▸ **TRY IT**:
Could you transcribe every record below exactly as written, excluding the pictures?

▸ **GIVEN DATA**:
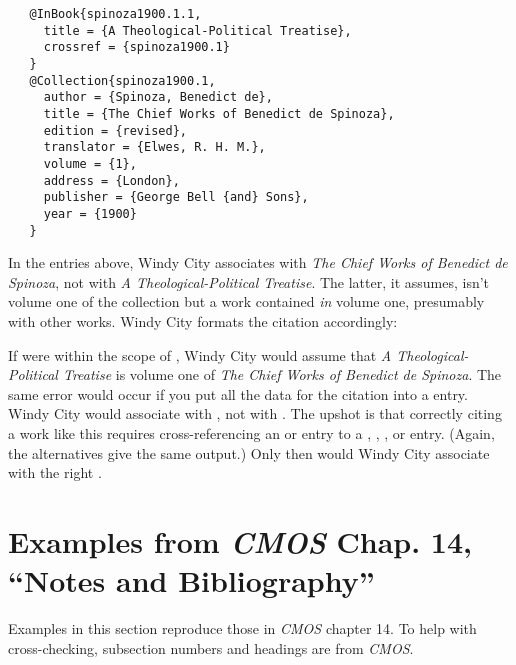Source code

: \documentclass[11pt,letterpaper,oneside]{article}
\begin{document}
\begin{verbatim}
   @InBook{spinoza1900.1.1,
     title = {A Theological-Political Treatise},
     crossref = {spinoza1900.1}
   }
   @Collection{spinoza1900.1,
     author = {Spinoza, Benedict de},
     title = {The Chief Works of Benedict de Spinoza},
     edition = {revised},
     translator = {Elwes, R. H. M.},
     volume = {1},
     address = {London},
     publisher = {George Bell {and} Sons},
     year = {1900}
   }
\end{verbatim}

In the entries above, Windy City associates  with
\textit{The Chief Works of Benedict de Spinoza}, not with \textit{A
Theological-Political Treatise}. The latter, it assumes, isn't volume
one of the collection but a work contained \textit{in} volume one,
presumably with other works. Windy City formats the citation
accordingly:

\begin{citebib}
\item \cite{spinoza1900.1.1}
\end{citebib}

\noindent If  were within the scope of
, Windy City would assume that \textit{A
Theological-Political Treatise} is volume one of \textit{The Chief
Works of Benedict de Spinoza}. The same error would occur if you put
all the data for the citation into a  entry.
Windy City would associate  with ,
not with . The upshot is that correctly citing a
work like this requires cross-referencing an  or
 entry to a , ,
, or  entry. (Again, the
alternatives give the same output.) Only then would Windy City
associate  with the right .

\section{Examples from \emph{CMOS} Chap. 14, ``Notes and
Bibliography''}
\label{notes}

Examples in this section reproduce those in \textit{CMOS} chapter 14.
To help with cross-checking, subsection numbers and headings are from
\textit{CMOS}.

\end{document}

▸ **SOLVED EXERCISE**:
Source code

: \documentclass[11pt,letterpaper,oneside]{article}
\begin{document}
\begin{verbatim}
   @InBook{spinoza1900.1.1,
     title = {A Theological-Political Treatise},
     crossref = {spinoza1900.1}
   }
   @Collection{spinoza1900.1,
     author = {Spinoza, Benedict de},
     title = {The Chief Works of Benedict de Spinoza},
     edition = {revised},
     translator = {Elwes, R. H. M.},
     volume = {1},
     address = {London},
     publisher = {George Bell {and} Sons},
     year = {1900}
   }
\end{verbatim}

In the entries above, Windy City associates  with
\textit{The Chief Works of Benedict de Spinoza}, not with \textit{A
Theological-Political Treatise}. The latter, it assumes, isn't volume
one of the collection but a work contained \textit{in} volume one,
presumably with other works. Windy City formats the citation
accordingly:

\begin{citebib}
\item \cite{spinoza1900.1.1}
\end{citebib}

\noindent If  were within the scope of
, Windy City would assume that \textit{A
Theological-Political Treatise} is volume one of \textit{The Chief
Works of Benedict de Spinoza}. The same error would occur if you put
all the data for the citation into a  entry.
Windy City would associate  with ,
not with . The upshot is that correctly citing a
work like this requires cross-referencing an  or
 entry to a , ,
, or  entry. (Again, the
alternatives give the same output.) Only then would Windy City
associate  with the right .

\section{Examples from \emph{CMOS} Chap. 14, ``Notes and
Bibliography''}
\label{notes}

Examples in this section reproduce those in \textit{CMOS} chapter 14.
To help with cross-checking, subsection numbers and headings are from
\textit{CMOS}.

\end{document}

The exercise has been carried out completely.